Try it » Could you repeat, exactly and with no pictures, only the lines from the start of the records through the line containing "Source code"?

Extracted records »
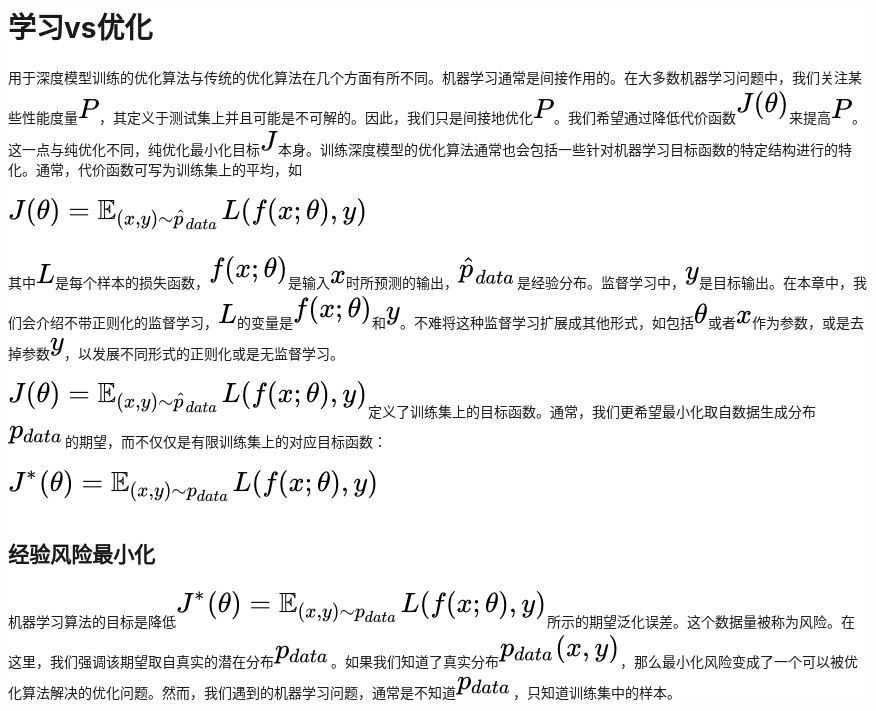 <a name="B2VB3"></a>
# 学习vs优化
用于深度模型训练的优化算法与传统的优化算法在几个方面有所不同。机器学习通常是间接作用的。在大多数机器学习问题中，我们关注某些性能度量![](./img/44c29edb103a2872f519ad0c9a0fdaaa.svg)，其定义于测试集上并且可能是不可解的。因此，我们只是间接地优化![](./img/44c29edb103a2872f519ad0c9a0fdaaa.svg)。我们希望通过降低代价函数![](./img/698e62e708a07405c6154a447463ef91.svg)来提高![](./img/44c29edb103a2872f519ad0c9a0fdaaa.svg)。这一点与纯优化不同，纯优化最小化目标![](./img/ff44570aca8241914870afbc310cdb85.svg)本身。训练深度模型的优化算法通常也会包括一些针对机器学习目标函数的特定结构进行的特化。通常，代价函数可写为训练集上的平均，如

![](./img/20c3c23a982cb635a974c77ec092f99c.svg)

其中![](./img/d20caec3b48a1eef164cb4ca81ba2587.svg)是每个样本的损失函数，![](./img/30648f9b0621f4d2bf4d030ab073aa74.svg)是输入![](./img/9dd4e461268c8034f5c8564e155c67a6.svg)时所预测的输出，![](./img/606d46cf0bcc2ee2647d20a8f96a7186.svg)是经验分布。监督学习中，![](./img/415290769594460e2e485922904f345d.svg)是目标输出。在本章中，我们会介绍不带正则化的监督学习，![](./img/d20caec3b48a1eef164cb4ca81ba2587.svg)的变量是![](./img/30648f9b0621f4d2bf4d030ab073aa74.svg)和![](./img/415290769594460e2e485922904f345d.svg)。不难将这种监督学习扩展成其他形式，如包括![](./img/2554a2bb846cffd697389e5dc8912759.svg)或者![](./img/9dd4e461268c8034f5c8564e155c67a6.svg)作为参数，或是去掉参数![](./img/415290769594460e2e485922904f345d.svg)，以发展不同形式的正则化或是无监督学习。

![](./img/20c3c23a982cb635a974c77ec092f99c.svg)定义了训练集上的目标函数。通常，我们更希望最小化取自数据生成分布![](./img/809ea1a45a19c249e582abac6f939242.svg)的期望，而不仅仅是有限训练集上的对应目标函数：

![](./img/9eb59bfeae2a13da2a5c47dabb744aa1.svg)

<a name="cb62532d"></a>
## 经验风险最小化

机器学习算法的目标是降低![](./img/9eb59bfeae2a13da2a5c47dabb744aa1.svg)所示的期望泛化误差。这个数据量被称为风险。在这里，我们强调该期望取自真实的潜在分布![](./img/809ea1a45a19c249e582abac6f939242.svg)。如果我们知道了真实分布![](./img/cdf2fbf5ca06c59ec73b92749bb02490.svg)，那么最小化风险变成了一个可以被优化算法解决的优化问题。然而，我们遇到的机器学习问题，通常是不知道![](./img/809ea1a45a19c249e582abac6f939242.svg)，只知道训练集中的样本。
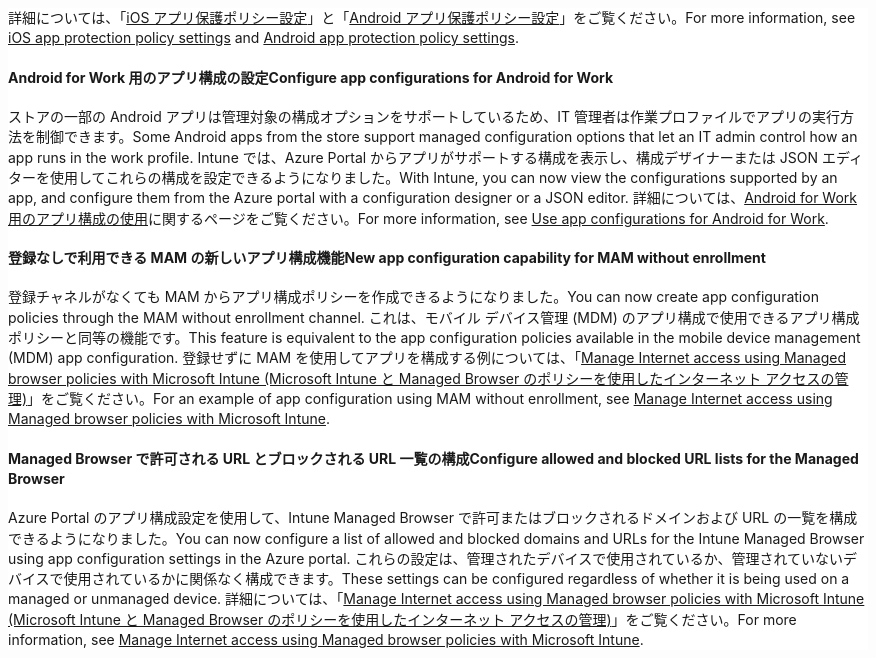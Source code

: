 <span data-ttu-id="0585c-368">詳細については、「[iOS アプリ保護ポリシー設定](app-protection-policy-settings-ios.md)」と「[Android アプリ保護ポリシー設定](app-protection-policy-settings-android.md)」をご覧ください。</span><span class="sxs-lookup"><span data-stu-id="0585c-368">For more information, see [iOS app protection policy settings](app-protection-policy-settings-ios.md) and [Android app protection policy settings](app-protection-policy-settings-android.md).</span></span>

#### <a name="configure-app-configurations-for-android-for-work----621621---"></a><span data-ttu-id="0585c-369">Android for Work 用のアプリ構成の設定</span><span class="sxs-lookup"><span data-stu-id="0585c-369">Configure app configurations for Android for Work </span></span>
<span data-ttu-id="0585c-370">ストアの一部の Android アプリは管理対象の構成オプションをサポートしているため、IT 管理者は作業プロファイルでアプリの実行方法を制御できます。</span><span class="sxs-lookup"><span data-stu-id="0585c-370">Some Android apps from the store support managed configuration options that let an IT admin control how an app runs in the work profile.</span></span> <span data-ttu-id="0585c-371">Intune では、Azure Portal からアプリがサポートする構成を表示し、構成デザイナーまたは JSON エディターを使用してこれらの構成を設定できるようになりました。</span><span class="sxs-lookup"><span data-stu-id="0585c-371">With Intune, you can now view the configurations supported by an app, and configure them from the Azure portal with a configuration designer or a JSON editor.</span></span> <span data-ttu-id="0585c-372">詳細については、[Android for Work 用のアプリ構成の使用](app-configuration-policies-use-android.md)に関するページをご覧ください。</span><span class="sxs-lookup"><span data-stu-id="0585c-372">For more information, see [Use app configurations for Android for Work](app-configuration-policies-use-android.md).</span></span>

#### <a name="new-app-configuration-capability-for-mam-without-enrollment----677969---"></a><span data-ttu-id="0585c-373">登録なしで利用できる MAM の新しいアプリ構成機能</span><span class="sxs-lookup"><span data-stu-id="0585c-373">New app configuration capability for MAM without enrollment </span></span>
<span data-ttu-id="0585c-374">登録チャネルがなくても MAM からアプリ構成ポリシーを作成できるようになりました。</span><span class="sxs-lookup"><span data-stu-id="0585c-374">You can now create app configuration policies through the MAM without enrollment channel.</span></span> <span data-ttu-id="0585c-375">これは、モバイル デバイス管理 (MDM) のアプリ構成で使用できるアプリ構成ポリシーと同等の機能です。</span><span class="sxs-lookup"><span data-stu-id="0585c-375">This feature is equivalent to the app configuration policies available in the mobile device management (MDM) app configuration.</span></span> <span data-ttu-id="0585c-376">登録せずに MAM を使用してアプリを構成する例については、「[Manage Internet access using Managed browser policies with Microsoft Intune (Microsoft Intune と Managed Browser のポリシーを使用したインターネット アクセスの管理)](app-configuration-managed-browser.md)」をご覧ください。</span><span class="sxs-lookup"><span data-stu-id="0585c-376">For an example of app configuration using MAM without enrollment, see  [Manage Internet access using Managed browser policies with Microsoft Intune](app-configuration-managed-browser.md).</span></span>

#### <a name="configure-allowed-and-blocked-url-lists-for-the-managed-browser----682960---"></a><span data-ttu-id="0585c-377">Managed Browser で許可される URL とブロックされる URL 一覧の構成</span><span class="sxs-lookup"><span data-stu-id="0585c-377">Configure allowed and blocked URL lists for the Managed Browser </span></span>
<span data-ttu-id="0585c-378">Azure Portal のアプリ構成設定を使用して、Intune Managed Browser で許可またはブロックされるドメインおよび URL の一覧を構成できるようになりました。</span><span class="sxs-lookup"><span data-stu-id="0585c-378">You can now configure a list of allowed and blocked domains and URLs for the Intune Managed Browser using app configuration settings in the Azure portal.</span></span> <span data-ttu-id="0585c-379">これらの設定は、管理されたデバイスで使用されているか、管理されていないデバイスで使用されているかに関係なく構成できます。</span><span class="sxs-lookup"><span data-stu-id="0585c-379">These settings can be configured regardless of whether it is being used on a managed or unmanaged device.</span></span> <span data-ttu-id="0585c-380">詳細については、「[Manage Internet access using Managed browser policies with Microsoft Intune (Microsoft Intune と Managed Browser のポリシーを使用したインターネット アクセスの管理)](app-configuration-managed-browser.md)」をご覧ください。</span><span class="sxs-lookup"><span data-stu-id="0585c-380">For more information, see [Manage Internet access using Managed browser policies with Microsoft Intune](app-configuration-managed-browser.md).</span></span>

Response area »
 <a name="B2VB3"></a>
# 学习vs优化
用于深度模型训练的优化算法与传统的优化算法在几个方面有所不同。机器学习通常是间接作用的。在大多数机器学习问题中，我们关注某些性能度量![](./img/44c29edb103a2872f519ad0c9a0fdaaa.svg)，其定义于测试集上并且可能是不可解的。因此，我们只是间接地优化![](./img/44c29edb103a2872f519ad0c9a0fdaaa.svg)。我们希望通过降低代价函数![](./img/698e62e708a07405c6154a447463ef91.svg)来提高![](./img/44c29edb103a2872f519ad0c9a0fdaaa.svg)。这一点与纯优化不同，纯优化最小化目标![](./img/ff44570aca8241914870afbc310cdb85.svg)本身。训练深度模型的优化算法通常也会包括一些针对机器学习目标函数的特定结构进行的特化。通常，代价函数可写为训练集上的平均，如

![](./img/20c3c23a982cb635a974c77ec092f99c.svg)

其中![](./img/d20caec3b48a1eef164cb4ca81ba2587.svg)是每个样本的损失函数，![](./img/30648f9b0621f4d2bf4d030ab073aa74.svg)是输入![](./img/9dd4e461268c8034f5c8564e155c67a6.svg)时所预测的输出，![](./img/606d46cf0bcc2ee2647d20a8f96a7186.svg)是经验分布。监督学习中，![](./img/415290769594460e2e485922904f345d.svg)是目标输出。在本章中，我们会介绍不带正则化的监督学习，![](./img/d20caec3b48a1eef164cb4ca81ba2587.svg)的变量是![](./img/30648f9b0621f4d2bf4d030ab073aa74.svg)和![](./img/415290769594460e2e485922904f345d.svg)。不难将这种监督学习扩展成其他形式，如包括![](./img/2554a2bb846cffd697389e5dc8912759.svg)或者![](./img/9dd4e461268c8034f5c8564e155c67a6.svg)作为参数，或是去掉参数![](./img/415290769594460e2e485922904f345d.svg)，以发展不同形式的正则化或是无监督学习。

![](./img/20c3c23a982cb635a974c77ec092f99c.svg)定义了训练集上的目标函数。通常，我们更希望最小化取自数据生成分布![](./img/809ea1a45a19c249e582abac6f939242.svg)的期望，而不仅仅是有限训练集上的对应目标函数：

![](./img/9eb59bfeae2a13da2a5c47dabb744aa1.svg)

<a name="cb62532d"></a>
## 经验风险最小化

机器学习算法的目标是降低![](./img/9eb59bfeae2a13da2a5c47dabb744aa1.svg)所示的期望泛化误差。这个数据量被称为风险。在这里，我们强调该期望取自真实的潜在分布![](./img/809ea1a45a19c249e582abac6f939242.svg)。如果我们知道了真实分布![](./img/cdf2fbf5ca06c59ec73b92749bb02490.svg)，那么最小化风险变成了一个可以被优化算法解决的优化问题。然而，我们遇到的机器学习问题，通常是不知道![](./img/809ea1a45a19c249e582abac6f939242.svg)，只知道训练集中的样本。
Source code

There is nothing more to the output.